LISTED ENTRIES Start Marker

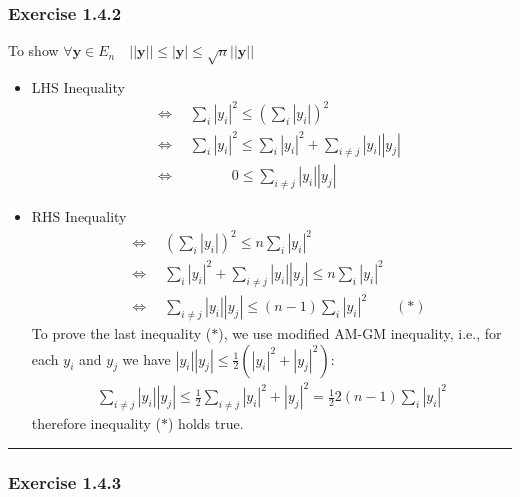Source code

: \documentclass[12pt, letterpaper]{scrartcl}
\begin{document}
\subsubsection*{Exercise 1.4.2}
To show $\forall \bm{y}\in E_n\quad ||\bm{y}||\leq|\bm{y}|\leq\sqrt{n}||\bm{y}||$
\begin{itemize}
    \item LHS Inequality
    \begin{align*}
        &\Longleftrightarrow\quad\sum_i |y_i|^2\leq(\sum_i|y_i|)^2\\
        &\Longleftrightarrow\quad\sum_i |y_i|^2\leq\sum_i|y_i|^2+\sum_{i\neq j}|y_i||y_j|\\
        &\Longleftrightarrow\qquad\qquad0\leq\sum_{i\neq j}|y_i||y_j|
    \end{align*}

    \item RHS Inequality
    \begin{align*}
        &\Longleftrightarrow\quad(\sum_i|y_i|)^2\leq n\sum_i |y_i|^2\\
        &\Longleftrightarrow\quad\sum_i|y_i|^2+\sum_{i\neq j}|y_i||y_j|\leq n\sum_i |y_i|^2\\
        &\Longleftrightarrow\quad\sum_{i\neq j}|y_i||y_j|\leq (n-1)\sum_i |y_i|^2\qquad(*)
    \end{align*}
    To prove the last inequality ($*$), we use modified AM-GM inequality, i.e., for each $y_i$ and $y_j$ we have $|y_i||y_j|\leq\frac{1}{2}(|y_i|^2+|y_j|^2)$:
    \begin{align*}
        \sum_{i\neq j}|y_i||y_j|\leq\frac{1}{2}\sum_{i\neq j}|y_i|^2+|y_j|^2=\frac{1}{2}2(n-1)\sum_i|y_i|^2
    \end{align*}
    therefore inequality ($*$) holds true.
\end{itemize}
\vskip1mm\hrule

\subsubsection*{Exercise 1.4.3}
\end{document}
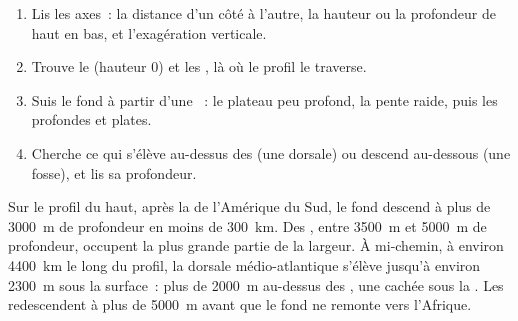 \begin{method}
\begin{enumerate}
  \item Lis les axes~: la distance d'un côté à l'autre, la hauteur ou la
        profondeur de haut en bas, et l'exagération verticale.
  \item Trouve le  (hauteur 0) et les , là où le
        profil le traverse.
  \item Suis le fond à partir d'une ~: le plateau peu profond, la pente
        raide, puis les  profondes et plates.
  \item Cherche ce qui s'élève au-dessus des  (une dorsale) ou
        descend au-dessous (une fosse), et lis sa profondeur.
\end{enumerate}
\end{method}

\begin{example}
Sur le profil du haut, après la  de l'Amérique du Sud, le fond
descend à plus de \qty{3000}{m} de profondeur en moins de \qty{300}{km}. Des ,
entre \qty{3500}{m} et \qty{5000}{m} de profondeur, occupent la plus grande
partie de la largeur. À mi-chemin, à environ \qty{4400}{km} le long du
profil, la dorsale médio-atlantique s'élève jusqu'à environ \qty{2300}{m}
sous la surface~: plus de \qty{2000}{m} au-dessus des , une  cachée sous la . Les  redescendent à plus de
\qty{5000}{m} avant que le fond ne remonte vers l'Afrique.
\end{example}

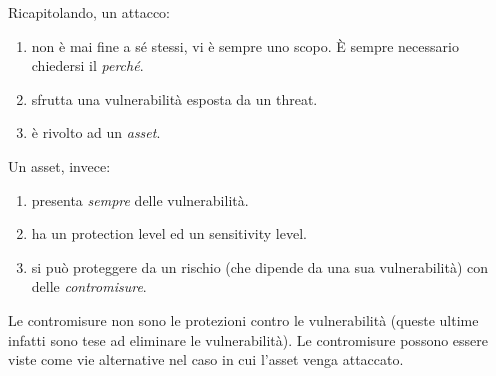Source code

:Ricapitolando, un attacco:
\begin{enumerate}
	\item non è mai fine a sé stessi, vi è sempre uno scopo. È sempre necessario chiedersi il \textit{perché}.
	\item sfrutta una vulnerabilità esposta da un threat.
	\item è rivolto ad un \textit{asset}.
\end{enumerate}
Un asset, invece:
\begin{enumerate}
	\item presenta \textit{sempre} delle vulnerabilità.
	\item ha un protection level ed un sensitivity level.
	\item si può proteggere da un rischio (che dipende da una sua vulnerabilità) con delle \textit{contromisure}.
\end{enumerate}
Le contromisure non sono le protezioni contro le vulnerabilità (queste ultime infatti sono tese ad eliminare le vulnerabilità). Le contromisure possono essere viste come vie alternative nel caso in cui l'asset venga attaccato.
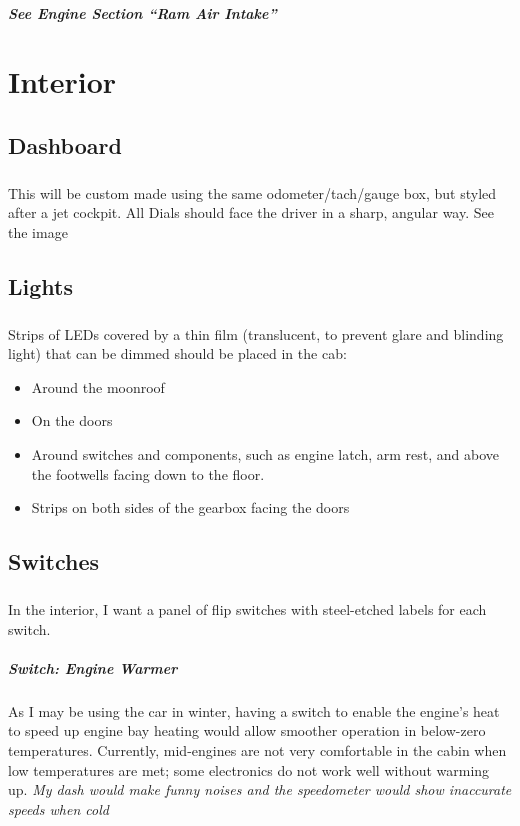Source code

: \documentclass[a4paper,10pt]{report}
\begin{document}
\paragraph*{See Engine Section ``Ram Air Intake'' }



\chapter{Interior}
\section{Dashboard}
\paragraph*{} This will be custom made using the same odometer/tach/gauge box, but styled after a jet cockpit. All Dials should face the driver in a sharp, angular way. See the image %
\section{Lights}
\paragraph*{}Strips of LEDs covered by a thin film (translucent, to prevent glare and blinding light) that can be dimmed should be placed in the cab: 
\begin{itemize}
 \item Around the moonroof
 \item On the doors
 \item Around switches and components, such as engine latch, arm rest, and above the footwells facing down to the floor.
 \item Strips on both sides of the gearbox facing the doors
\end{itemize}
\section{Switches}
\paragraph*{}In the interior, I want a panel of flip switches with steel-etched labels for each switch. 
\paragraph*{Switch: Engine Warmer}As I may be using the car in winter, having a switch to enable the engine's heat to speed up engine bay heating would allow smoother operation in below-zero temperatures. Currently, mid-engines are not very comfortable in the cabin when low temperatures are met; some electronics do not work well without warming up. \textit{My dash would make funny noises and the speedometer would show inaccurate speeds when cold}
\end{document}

LISTED ENTRIES End Marker

Which of the lines above hold the word "contromisure"? Copy each one.

	\item si può proteggere da un rischio (che dipende da una sua vulnerabilità) con delle \textit{contromisure}.
Le contromisure non sono le protezioni contro le vulnerabilità (queste ultime infatti sono tese ad eliminare le vulnerabilità). Le contromisure possono essere viste come vie alternative nel caso in cui l'asset venga attaccato.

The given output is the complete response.